Four people explain why they chose not to follow proceedings.
‘Like most hospitality staff, I have to work’
“Like most hospitality staff, I wasn’t able to mark this historic occasion. I’m in a kitchen, working, feeding burgers to the mourning British people. I think I would watch if I could – I’m in no way a massive monarchist but it’s a historic occasion and there’s an element of respect to someone who gave a lifetime of service.
“I’ll be incredibly busy once the TV broadcast finishes. Today you can’t buy a loaf of bread in some supermarkets but you can order a Jägerbomb. We don’t get double pay or a day in lieu. It feels wrong to be open and not get the opportunity to join in on the historic occasion when it’s a national day of mourning. It feels like you’re excluded.”
Melanie, 50, gastropub chef, Lancashire
‘I’m avoiding this undemocratic facade’
“I’m not watching it in any way, shape or form. I’m avoiding any more of this anachronistic and undemocratic facade. I’m at work – we’re very busy right now. We’ve all had to bring in packed lunches because Tesco is closed.
“It feels crazy to be looking at the BBC and every newspaper and then speaking to all my friends – it feels so out of touch. It feels like we’re being gaslit into caring. I get that there’s a time to grieve but the fact that the next king goes straight into power – this should be the time to talk about it and the future of the monarchy. A large amount of the population don’t care or dislike the monarchy but none of these people are being heard. I’m not disrespectful to the Queen but as a system it seems so out of time. It just shows Britain to be reliant on undemocratic institutions. The only way this can change is if people realise they have the power to make that change. We’re in thrall to the status quo.”

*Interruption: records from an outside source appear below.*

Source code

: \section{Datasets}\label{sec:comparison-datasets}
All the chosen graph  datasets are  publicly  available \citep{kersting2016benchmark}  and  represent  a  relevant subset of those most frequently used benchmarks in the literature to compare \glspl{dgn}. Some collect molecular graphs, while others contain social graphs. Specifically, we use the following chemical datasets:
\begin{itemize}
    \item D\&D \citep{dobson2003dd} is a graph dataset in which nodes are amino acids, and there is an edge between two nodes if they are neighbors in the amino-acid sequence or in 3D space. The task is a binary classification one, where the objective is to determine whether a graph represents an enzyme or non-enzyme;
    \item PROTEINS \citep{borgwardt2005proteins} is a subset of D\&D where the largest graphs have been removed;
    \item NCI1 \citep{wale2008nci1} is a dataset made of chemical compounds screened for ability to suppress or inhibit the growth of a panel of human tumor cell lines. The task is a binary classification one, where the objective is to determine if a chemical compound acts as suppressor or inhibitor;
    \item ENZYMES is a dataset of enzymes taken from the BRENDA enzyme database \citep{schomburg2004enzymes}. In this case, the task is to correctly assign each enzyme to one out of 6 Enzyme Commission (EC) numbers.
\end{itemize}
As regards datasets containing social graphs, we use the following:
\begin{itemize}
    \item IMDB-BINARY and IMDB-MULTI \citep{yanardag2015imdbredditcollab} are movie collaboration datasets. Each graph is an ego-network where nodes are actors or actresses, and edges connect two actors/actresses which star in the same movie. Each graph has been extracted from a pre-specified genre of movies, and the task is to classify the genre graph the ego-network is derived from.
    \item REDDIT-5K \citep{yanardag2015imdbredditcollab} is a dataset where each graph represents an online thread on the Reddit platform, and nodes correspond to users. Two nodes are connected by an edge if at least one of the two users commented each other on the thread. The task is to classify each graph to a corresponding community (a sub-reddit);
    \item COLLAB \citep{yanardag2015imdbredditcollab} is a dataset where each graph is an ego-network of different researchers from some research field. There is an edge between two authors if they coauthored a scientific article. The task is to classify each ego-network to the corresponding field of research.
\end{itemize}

David Weaver, 36, Glasgow, concert promoter
‘I was incensed when William was made Prince of Wales’
“I’m not going near a television or radio for the duration of the funeral. I’m working outside on our smallholding, but am refraining from using machinery or noisy tools out of respect to my neighbours – although these are predominantly cattle and sheep. Personally, I was incensed when Charles Windsor, in his first address as monarch, gave the title “Prince of Wales” to his son William. I don’t think of myself as a subject, just an ordinary citizen living in Wales. I would have liked to contribute to decisions about those who use the name of the nation I live in.

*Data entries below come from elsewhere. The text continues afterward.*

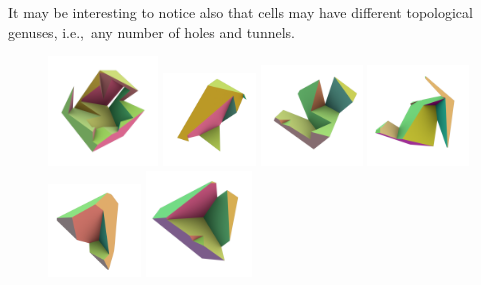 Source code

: \documentclass[11pt, oneside]{amsart}   	%
\begin{document}
It may be interesting to notice also that cells may have different topological genuses, i.e.,~any number of holes and tunnels. 
\begin{figure}[htbp] %
   \includegraphics[width=0.26\textwidth]{images/0002.png}\hspace{-9mm}%
   \includegraphics[width=0.22\textwidth]{images/0003.png}\hspace{-7mm}%
   \includegraphics[width=0.24\textwidth]{images/0004.png}\hspace{-7mm}%
   \includegraphics[width=0.24\textwidth]{images/0005.png}\hspace{-7mm}%
   \includegraphics[width=0.22\textwidth]{images/0006.png}%
\vspace{-6mm}   
   \includegraphics[width=0.25\textwidth]{images/0007.png}\hspace{-7mm}%

\end{figure}
\end{document}
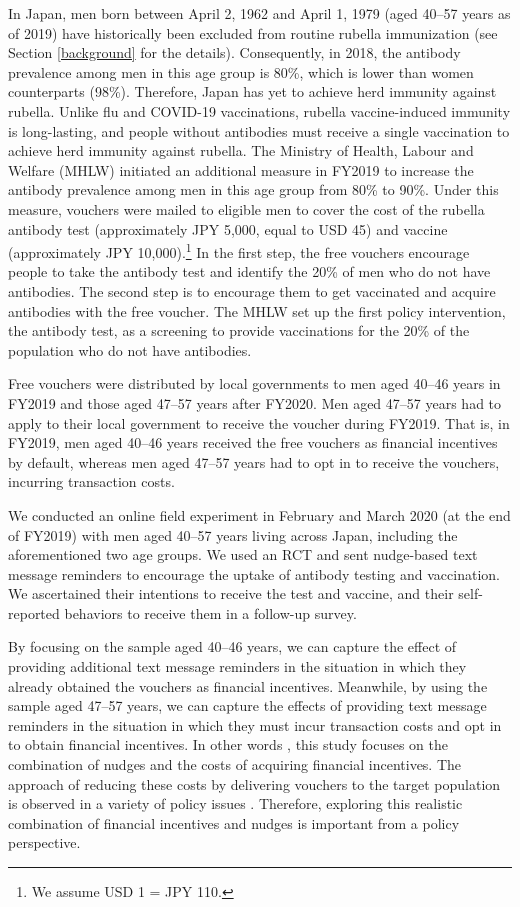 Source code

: \documentclass[
  11pt,
  a4paper
]{article}
\begin{document}
In Japan, men born between April 2, 1962 and April 1, 1979 (aged 40--57 years as of 2019) have historically been excluded from routine rubella immunization (see Section \ref{background} for the details). Consequently, in 2018, the antibody prevalence among men in this age group is 80\%, which is lower than women counterparts (98\%). Therefore, Japan has yet to achieve herd immunity against rubella. Unlike flu and COVID-19 vaccinations, rubella vaccine-induced immunity is long-lasting, and people without antibodies must receive a single vaccination to achieve herd immunity against rubella. The Ministry of Health, Labour and Welfare (MHLW) initiated an additional measure in FY2019 to increase the antibody prevalence among men in this age group from 80\% to 90\%. Under this measure, vouchers were mailed to eligible men to cover the cost of the rubella antibody test (approximately JPY 5,000, equal to USD 45) and vaccine (approximately JPY 10,000).\footnote{We assume USD 1 = JPY 110.} In the first step, the free vouchers encourage people to take the antibody test and identify the 20\% of men who do not have antibodies. The second step is to encourage them to get vaccinated and acquire antibodies with the free voucher. The MHLW set up the first policy intervention, the antibody test, as a screening to provide vaccinations for the 20\% of the population who do not have antibodies.

Free vouchers were distributed by local governments to men aged 40--46 years in FY2019 and those aged 47--57 years after FY2020. Men aged 47--57 years had to apply to their local government to receive the voucher during FY2019. That is, in FY2019, men aged 40--46 years received the free vouchers as financial incentives by default, whereas men aged 47--57 years had to opt in to receive the vouchers, incurring transaction costs.

We conducted an online field experiment in February and March 2020 (at the end of FY2019) with men aged 40--57 years living across Japan, including the aforementioned two age groups. We used an RCT and sent nudge-based text message reminders to encourage the uptake of antibody testing and vaccination. We ascertained their intentions to receive the test and vaccine, and their self-reported behaviors to receive them in a follow-up survey.

By focusing on the sample aged 40--46 years, we can capture the effect of providing additional text message reminders in the situation in which they already obtained the vouchers as financial incentives. Meanwhile, by using the sample aged 47--57 years, we can capture the effects of providing text message reminders in the situation in which they must incur transaction costs and opt in to obtain financial incentives. In other words , this study focuses on the combination of nudges and the costs of acquiring financial incentives. The approach of reducing these costs by delivering vouchers to the target population is observed in a variety of policy issues \citep[e.g.,][]{Ahmed2011, Kacker2022}. Therefore, exploring this realistic combination of financial incentives and nudges is important from a policy perspective.
\end{document}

“I don’t feel it’s right that somebody should impose on the people of Wales such an unearned title. ‘Prince of Wales’ should be held by someone for perhaps five years before someone else is elected. That would be a respectful thing to do.”
Ian, retired headteacher, Llancynfelyn, Machynlleth, Ceredigion
‘The excessive mourning has turned me into a republican’
“I was interested in the funeral as a street event, but the fact this all has been going on for so long has changed my mind. I’m staying in the garden and plan to see the headlines on the news. It suddenly occurred to me that the monarchy can only exist if we believe in it, and I feel I’m being coerced into believing King Charles to be a superior human being, while any sensible person knows we are all equal.
“I once sat in the same cinema as Charles, and as he walked past, it was a little bit like when a fridge door opens. I’m sure he’s perfectly nice in person, but in order to come across this way, you have to believe that you’re special and different. It feels very uncomfortable and bizarre to me.
“I think the mourning period should have been three days maximum. The fact that it has been this excessive has probably turned me into a republican.”